Task statement
Go through the data and tally the lines that include "with". The reply is that number alone.

Data records

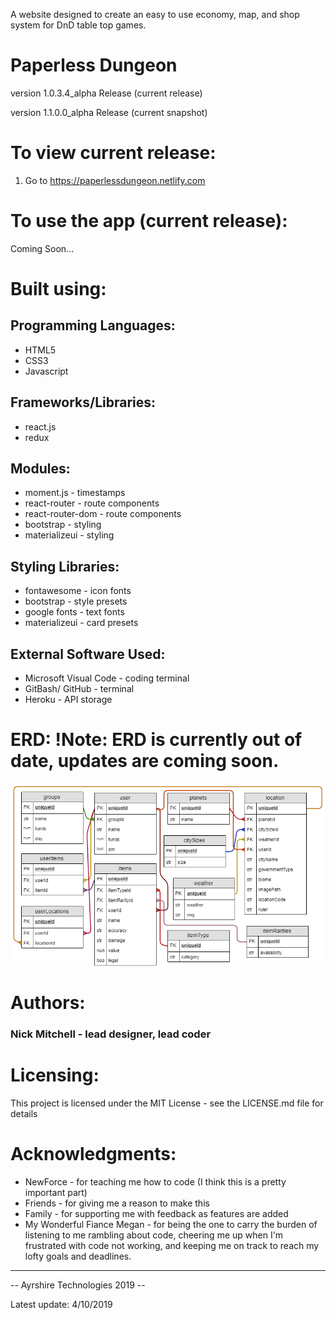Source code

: A website designed to create an easy to use economy, map, and shop system for DnD table top games.

<h1>Paperless Dungeon</h1>
<p>version 1.0.3.4_alpha Release (current release)</p>
<p>version 1.1.0.0_alpha Release (current snapshot)</p>


# To view current release:
1) Go to https://paperlessdungeon.netlify.com

<!-- # To view snapshot:
1) Fork a copy of the pre-release code at https://github.com/iamnickmitchell/Paperless-Dungeon.
2) Go into the kennel subfolder using the terminal of your choice (I currently use GitBash).
3) Start a localhost server and run npm start (you must have node.js installed). -->

# To use the app (current release):

Coming Soon...

<!-- # To use the app (snapshot):

Coming Soon... -->


# Built using:
Programming Languages:
----------------
* HTML5
* CSS3
* Javascript

Frameworks/Libraries:
----------------
* react.js
* redux

Modules:
----------------
* moment.js - timestamps
* react-router - route components
* react-router-dom - route components
* bootstrap - styling
* materializeui - styling

Styling Libraries:
----------------
* fontawesome - icon fonts
* bootstrap - style presets
* google fonts - text fonts
* materializeui - card presets

External Software Used:
----------------
* Microsoft Visual Code - coding terminal
* GitBash/ GitHub - terminal
* Heroku - API storage

# ERD: !Note: ERD is currently out of date, updates are coming soon.
![Error: Image not found!](public/Images/README_images/ERD.png)

# Authors:
<h3>Nick Mitchell - lead designer, lead coder<h3>

# Licensing:
This project is licensed under the MIT License - see the LICENSE.md file for details

# Acknowledgments:
* NewForce - for teaching me how to code (I think this is a pretty important part)
* Friends - for giving me a reason to make this
* Family - for supporting me with feedback as features are added
* My Wonderful Fiance Megan - for being the one to carry the burden of listening to me rambling about code, cheering me up when I'm frustrated with code not working, and keeping me on track to reach my lofty goals and deadlines.

-----------
-- Ayrshire Technologies 2019 --

Latest update: 4/10/2019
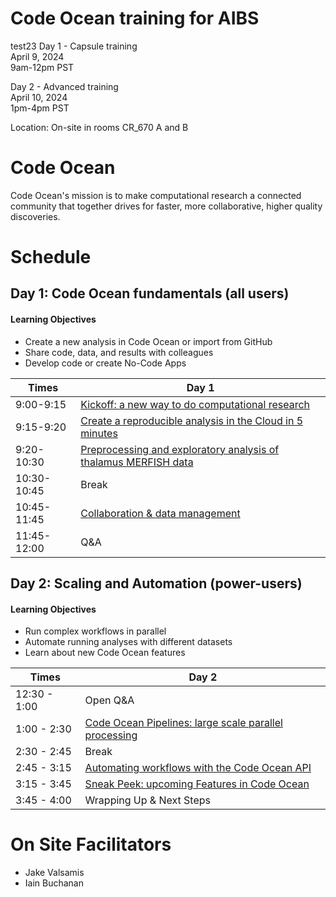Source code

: # Code Ocean training for AIBS

test23
Day 1 - Capsule training <br>
April 9, 2024 <br>
9am-12pm PST <br>

Day 2 - Advanced training <br>
April 10, 2024 <br>
1pm-4pm PST <br>

Location: On-site in rooms CR_670 A and B<br>

# Code Ocean
Code Ocean's mission is to make computational research a connected community that together drives for faster, more collaborative, higher quality discoveries.


# Schedule
## Day 1: Code Ocean fundamentals (all users) 
#### Learning Objectives

- Create a new analysis in Code Ocean or import from GitHub
- Share code, data, and results with colleagues
- Develop code or create No-Code Apps

Times            | Day 1 |
-----            | ------ |
9:00-9:15       | [Kickoff: a new way to do computational research](Platform-overview.md) |
9:15-9:20      | [Create a reproducible analysis in the Cloud in 5 minutes](Create-capsule.md) |
9:20-10:30 | [Preprocessing and exploratory analysis of thalamus MERFISH data](AIBS-specific.md)
10:30-10:45 | Break
10:45-11:45 | [Collaboration & data management](Data-management.md)
11:45-12:00 | Q&A


## Day 2: Scaling and Automation (power-users)
#### Learning Objectives

- Run complex workflows in parallel
- Automate running analyses with different datasets
- Learn about new Code Ocean features

Times            | Day 2 |
-----            | ------ |
12:30 - 1:00 | Open Q&A 
1:00 - 2:30 | [Code Ocean Pipelines: large scale parallel processing](Pipelines.md)
2:30 - 2:45 | Break
2:45 - 3:15 | [Automating workflows with the Code Ocean API](API.md)
3:15 - 3:45 | [Sneak Peek: upcoming Features in Code Ocean](Upcoming-features.md)
3:45 - 4:00 | Wrapping Up & Next Steps

# On Site Facilitators

  - Jake  Valsamis
  - Iain Buchanan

Expected answer
5